D v D (2012)
 EWCA Civ 1641
Court of Appeal (Civil Division)
In ancillary relief proceedings, a wife was entitled to a lump sum of £2.2 million which included some of the value of a hotel business which her husband had inherited. Although the judge had erred in concluding that the hotel business had effectively no value at the time the husband acquired it, his assessment of the appropriate split of assets was not infected by that error given the wife’s contribution to the business and the difficulty in effectively valuing the business at the time of the transfer to the husband.
The appellant husband (H) appealed against a decision to award the respondent wife (W) a lump sum of £2.2 million in addition to the matrimonial home in ancillary relief proceedings.
H had inherited sole control of a hotel business from his father, who had in turn inherited the business from his father. When H and W had entered into their relationship, H owned the hotel property jointly with his two sisters. He subsequently bought out his sisters to become the sole owner of the properties as well as the business. The judge found that at the beginning of H’s and W’s relationship, the net assets in the business apart from the hotel properties themselves were effectively nil. He concluded that W had made a high contribution to the hotel’s success and that it would be impossible to identify H’s and W’s differing fractions of contribution, and accepted W’s argument that one-third of the available assets should be attributed to H and excluded from the sharing principle, and the remaining two-thirds should be divided between her and H.
H submitted that the judge had denied him relief from the general sharing principle to reflect the fact that a substantial part of the available assets had derived from family inheritance and inter-generational transfer. He argued that the judge should have identified the value of the inherited assets, ring-fenced them, and removed them from the tally of assets properly available for division by the court, and following that course he should have awarded W a lump sum of £1.5 million instead of £2.2 million.
The judge erred in accepting that the business itself was of effectively no value at the date H acquired it from his father, but the result he ultimately ordered was not infected by that error.
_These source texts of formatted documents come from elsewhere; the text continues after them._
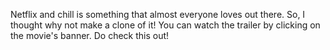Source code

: Netflix and chill is something that almost everyone loves out there. So, I thought why not make a clone of it! You can watch the trailer by clicking on the movie's banner. Do check this out!

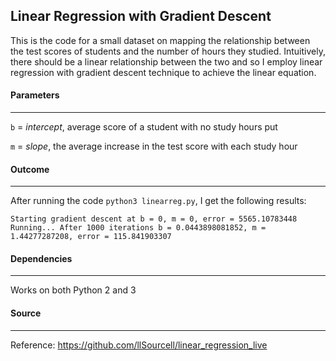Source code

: ## Linear Regression with Gradient Descent

This is the code for a small dataset on mapping the relationship between the test scores of students and the number of hours they studied. Intuitively, there should be a linear relationship between the two and so I employ linear regression with gradient descent technique to achieve the linear equation.

#### Parameters
-----------------------------------------------------------------------------

`b` = *intercept*, average score of a student with no study hours put

`m` = *slope*, the average increase in the test score with each study hour

#### Outcome
-----------------------------------------------------------------------------

After running the code `python3 linearreg.py`, I get the following results:

`Starting gradient descent at b = 0, m = 0, error = 5565.10783448
Running...
After 1000 iterations b = 0.0443898081852, m = 1.44277287208, error = 115.841903307`

#### Dependencies
-----------------------------------------------------------------------------

Works on both Python 2 and 3

#### Source
-----------------------------------------------------------------------------

Reference: https://github.com/llSourcell/linear_regression_live
 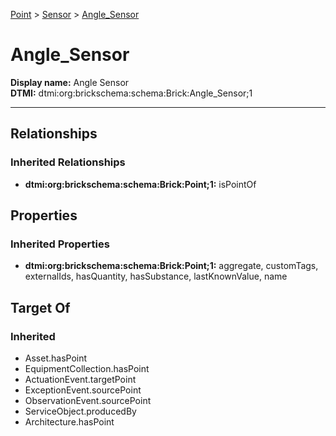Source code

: [Point](../../Point.md) > [Sensor](../Sensor.md) > [Angle_Sensor](.)
# Angle_Sensor

**Display name:** Angle Sensor<br />
**DTMI:** dtmi:org:brickschema:schema:Brick:Angle_Sensor;1

---
## Relationships
### Inherited Relationships
* **dtmi:org:brickschema:schema:Brick:Point;1:** isPointOf
## Properties
### Inherited Properties
* **dtmi:org:brickschema:schema:Brick:Point;1:** aggregate, customTags, externalIds, hasQuantity, hasSubstance, lastKnownValue, name
## Target Of
### Inherited
* Asset.hasPoint
* EquipmentCollection.hasPoint
* ActuationEvent.targetPoint
* ExceptionEvent.sourcePoint
* ObservationEvent.sourcePoint
* ServiceObject.producedBy
* Architecture.hasPoint

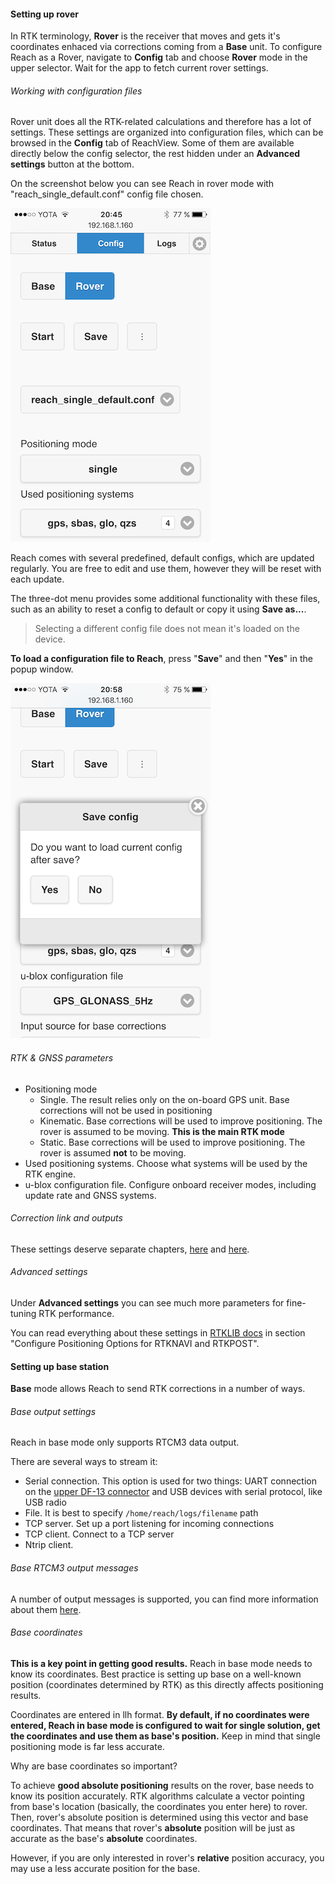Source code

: #### Setting up rover

In RTK terminology, **Rover** is the receiver that moves and gets it's coordinates enhaced via corrections coming from a **Base** unit. To configure Reach as a Rover, navigate to **Config** tab and choose **Rover** mode in the upper selector. Wait for the app to fetch current rover settings.

###### Working with configuration files

Rover unit does all the RTK-related calculations and therefore has a lot of settings. These settings are organized into configuration files, which can be browsed in the **Config** tab of ReachView. Some of them are available directly below the config selector, the rest hidden under an **Advanced settings** button at the bottom.

On the screenshot below you can see Reach in rover mode with "reach_single_default.conf" config file chosen.

![single-rover-config.png](img/reachview-configuration/single-rover-config.png)

Reach comes with several predefined, default configs, which are updated regularly. You are free to edit and use them, however they will be reset with each update.

The three-dot menu provides some additional functionality with these files, such as an ability to reset a config to default or copy it using **Save as...**.

> Selecting a different config file does not mean it's loaded on the device.

**To load a configuration file to Reach**, press "**Save**" and then "**Yes**" in the popup window.

![load-config-rover.png](img/reachview-configuration/load-config-rover.png)

###### RTK & GNSS parameters

* Positioning mode
    * Single. The result relies only on the on-board GPS unit. Base corrections will not be used in positioning
    * Kinematic. Base corrections will be used to improve positioning. The rover is assumed to be moving. **This is the main RTK mode**
    * Static. Base corrections will be used to improve positioning. The rover is assumed **not** to be moving.
* Used positioning systems. Choose what systems will be used by the RTK engine.
* u-blox configuration file. Configure onboard receiver modes, including update rate and GNSS systems.

###### Correction link and outputs

These settings deserve separate chapters, [here](reachview-link.md) and [here](reachview-output.md).

###### Advanced settings

Under **Advanced settings** you can see much more parameters for fine-tuning RTK performance.

You can read everything about these settings in [RTKLIB docs](http://www.rtklib.com/rtklib_document.htm) in section "Configure Positioning Options for RTKNAVI and RTKPOST".

#### Setting up base station

**Base** mode allows Reach to send RTK corrections in a number of ways.

###### Base output settings

Reach in base mode only supports RTCM3 data output.

There are several ways to stream it:

* Serial connection. This option is used for two things: UART connection on the [upper DF-13 connector](hardware-integration.md) and USB devices with serial protocol, like USB radio
* File. It is best to specify `/home/reach/logs/filename` path
* TCP server. Set up a port listening for incoming connections
* TCP client. Connect to a TCP server
* Ntrip client.

###### Base RTCM3 output messages

A number of output messages is supported, you can find more information about them [here](http://www.geopp.de/rtcm-3-x-message-types/).

###### Base coordinates

**This is a key point in getting good results.** Reach in base mode needs to know its coordinates. Best practice is setting up base on a well-known position (coordinates determined by RTK) as this directly affects positioning results.

Coordinates are entered in llh format. **By default, if no coordinates were entered, Reach in base mode is configured to wait for single solution, get the coordinates and use them as base's position.** Keep in mind that single positioning mode is far less accurate.

Why are base coordinates so important?

To achieve **good absolute positioning** results on the rover, base needs to know its position accurately. RTK algorithms calculate a vector pointing from base's location (basically, the coordinates you enter here) to rover. Then, rover's absolute position is determined using this vector and base coordinates. That means that rover's **absolute** position will be just as accurate as the base's **absolute** coordinates.

However, if you are only interested in rover's **relative** position accuracy, you may use a less accurate position for the base.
In light of the financial information available, the business would have had some value at the date of transfer to H. However, valuation experts were not pressed to provide a valuation of the business at that time, and such a valuation would have been a difficult exercise, Whiteman Smith Motor Co Ltd v Chaplin  2 K.B. 35 considered. It was unlikely that the value of the business was as significant as H had suggested, and in any event W’s commitment had played an important role in maintaining such value as it had. Further, W had conceded that one-third of the total net assets should be extracted and protected from her claim, and had demonstrated that the judge had acted on that concession, without which the award might have exceeded £2.2 million. The effect of the order was to give W approximately one-third and H two-thirds of the total available assets, and that reflected the derivation of the hotel and its trade. Accordingly, it was inappropriate to interfere with the judge’s assessment of the appropriate split of assets (see paras 16-17, 27-28, 33-34, 36 of judgment).